CS 5043: HW7: Conditional Generative Adversarial Networks
Assignment notes:
- Deadline: Tuesday, April 23rd @11:59pm.
- Hand-in procedure: submit a zip file to Gradescope
- This work is to be done on your own. However, you may share
solution-specific code snippets in the open on
Slack (only!), but not full solutions. In addition, downloading
solution-specific code is not allowed.
The Problem
For this assignment, we will create a network that generates synthetic
satellite images given a semantic labeling of an image. Specifically,
we will come back to the Chesapeake Bay data set. The inputs to our
generator will be a 1-hot encoded representation of pixel-level class
labels (7 classes in total) and a set of tensors that contain random
values. In response, the generator will produce a RGB image that
plausibly matches the semantic labels. Note that this is not a
one-to-one mapping: for a single semantic input, the generator should
produce different images over a set of queries. This is possible
because:
- We only require that the generator fool a discriminator network
into "believing" that the image is real.
- For each generated image, the random inputs will be different.
Deep Learning Experiment
Implement a Generative Adversarial Network to solve this problem.

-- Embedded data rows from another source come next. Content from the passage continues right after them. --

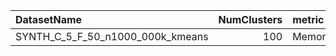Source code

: | DatasetName                      |   NumClusters | metric    | baseline   | compare_suite   |   Double_Memory_MB |   Hybrid_Memory_MB |   Rel_Memory_MB |   Improvement_% |   n_pairs |
|:---------------------------------|--------------:|:----------|:-----------|:----------------|-------------------:|-------------------:|----------------:|----------------:|----------:|
| SYNTH_C_5_F_50_n1000_000k_kmeans |           100 | Memory_MB | Double     | Hybrid          |                400 |                600 |             1.5 |             -50 |         1 |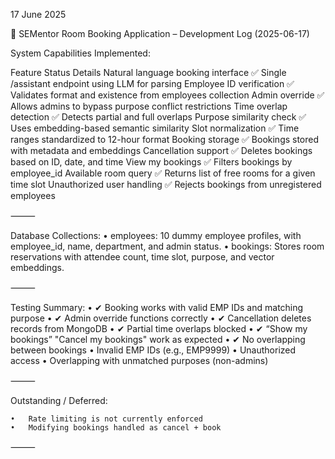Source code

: 17 June 2025

📄 SEMentor Room Booking Application – Development Log (2025-06-17)

System Capabilities Implemented:

Feature	Status	Details
Natural language booking interface	✅	Single /assistant endpoint using LLM for parsing
Employee ID verification	✅	Validates format and existence from employees collection
Admin override	✅	Allows admins to bypass purpose conflict restrictions
Time overlap detection	✅	Detects partial and full overlaps
Purpose similarity check	✅	Uses embedding-based semantic similarity
Slot normalization	✅	Time ranges standardized to 12-hour format
Booking storage	✅	Bookings stored with metadata and embeddings
Cancellation support	✅	Deletes bookings based on ID, date, and time
View my bookings	✅	Filters bookings by employee_id
Available room query	✅	Returns list of free rooms for a given time slot
Unauthorized user handling	✅	Rejects bookings from unregistered employees


⸻

Database Collections:
	•	employees: 10 dummy employee profiles, with employee_id, name, department, and admin status.
	•	bookings: Stores room reservations with attendee count, time slot, purpose, and vector embeddings.

⸻

Testing Summary:
	•	✔ Booking works with valid EMP IDs and matching purpose
	•	✔ Admin override functions correctly
	•	✔ Cancellation deletes records from MongoDB
	•	✔ Partial time overlaps blocked
	•	✔ “Show my bookings” "Cancel my bookings" work as expected
	•	✔ No overlapping between bookings 
	•	Invalid EMP IDs (e.g., EMP9999)
	•	Unauthorized access
	•	Overlapping with unmatched purposes (non-admins)

⸻

Outstanding / Deferred:
	
	•	Rate limiting is not currently enforced
	•	Modifying bookings handled as cancel + book
	

⸻


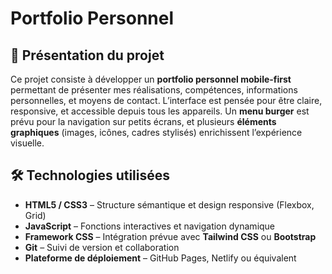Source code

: # Portfolio Personnel

## 🧾 Présentation du projet

Ce projet consiste à développer un **portfolio personnel mobile-first** permettant de présenter mes réalisations, compétences, informations personnelles, et moyens de contact. L’interface est pensée pour être claire, responsive, et accessible depuis tous les appareils. Un **menu burger** est prévu pour la navigation sur petits écrans, et plusieurs **éléments graphiques** (images, icônes, cadres stylisés) enrichissent l’expérience visuelle.

## 🛠️ Technologies utilisées

- **HTML5 / CSS3** – Structure sémantique et design responsive (Flexbox, Grid)
- **JavaScript** – Fonctions interactives et navigation dynamique
- **Framework CSS** – Intégration prévue avec **Tailwind CSS** ou **Bootstrap**
- **Git** – Suivi de version et collaboration
- **Plateforme de déploiement** – GitHub Pages, Netlify ou équivalent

This GAN requires the implementation of three different Keras Models;
the two base models are very similar to what you implemented in HW 3
and 4:
- A discriminator model (a classifier!) that takes as input two
input tensors: a RGB image and the semantic labeling of the image, and
produces as output a probability that the input image is real
and corresponds to the semantic input. We will train this
model on its own.
- A generator model (a U-net!) that takes as input the semantic
label image and several noise tensors, and produces a RGB image
as output. We will not directly train this model - instead, it
is just a means for producing synthetic images.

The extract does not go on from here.